## DATA SUPPLIED
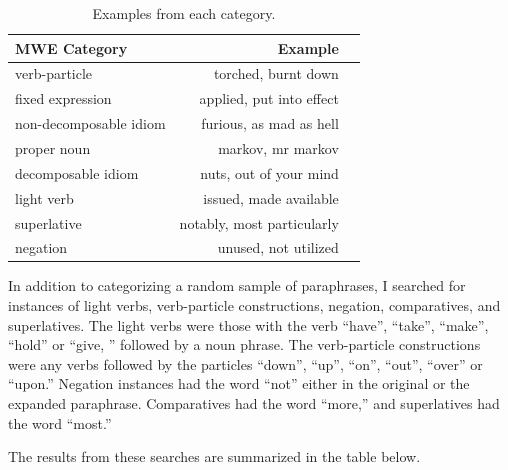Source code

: \documentclass[11pt]{article}
\begin{document}
\begin{table}[h]
\begin{center}
\begin{tabular}{|l|rl|}
\hline \bf MWE Category & \bf Example & \\ \hline
verb-particle & torched, burnt down  &\\
fixed expression & applied, put into effect &\\
non-decomposable idiom & furious, as mad as hell &\\
proper noun & markov, mr markov &\\
decomposable idiom & nuts, out of your mind &\\
light verb & issued, made available  &\\
superlative & notably, most particularly &\\
negation & unused, not utilized &\\
\hline
\end{tabular}
\end{center}
\caption{\label{font-table} Examples from each category. }
\end{table}

In addition to categorizing a random sample of paraphrases, I searched for instances of light verbs, verb-particle constructions, negation, comparatives, and superlatives. The light verbs were those with the verb “have”, “take”, “make”, “hold” or “give, ” followed by a noun phrase. The verb-particle constructions were any verbs followed by the particles “down”, “up”, “on”, “out”, “over” or “upon.” Negation instances had the word “not” either in the original or the expanded paraphrase. Comparatives had the word “more,” and superlatives had the word “most.”

The results from these searches are summarized in the table below.



%
%
% 
% 
\end{document}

## WHAT TO DO
Everything in the material must be duplicated exactly, except the pictures.

## RESULT FOR THIS TASK
Source code

: \documentclass[11pt]{article}
\begin{document}
\begin{table}[h]
\begin{center}
\begin{tabular}{|l|rl|}
\hline \bf MWE Category & \bf Example & \\ \hline
verb-particle & torched, burnt down  &\\
fixed expression & applied, put into effect &\\
non-decomposable idiom & furious, as mad as hell &\\
proper noun & markov, mr markov &\\
decomposable idiom & nuts, out of your mind &\\
light verb & issued, made available  &\\
superlative & notably, most particularly &\\
negation & unused, not utilized &\\
\hline
\end{tabular}
\end{center}
\caption{\label{font-table} Examples from each category. }
\end{table}

In addition to categorizing a random sample of paraphrases, I searched for instances of light verbs, verb-particle constructions, negation, comparatives, and superlatives. The light verbs were those with the verb “have”, “take”, “make”, “hold” or “give, ” followed by a noun phrase. The verb-particle constructions were any verbs followed by the particles “down”, “up”, “on”, “out”, “over” or “upon.” Negation instances had the word “not” either in the original or the expanded paraphrase. Comparatives had the word “more,” and superlatives had the word “most.”

The results from these searches are summarized in the table below.



%
%
% 
% 
\end{document}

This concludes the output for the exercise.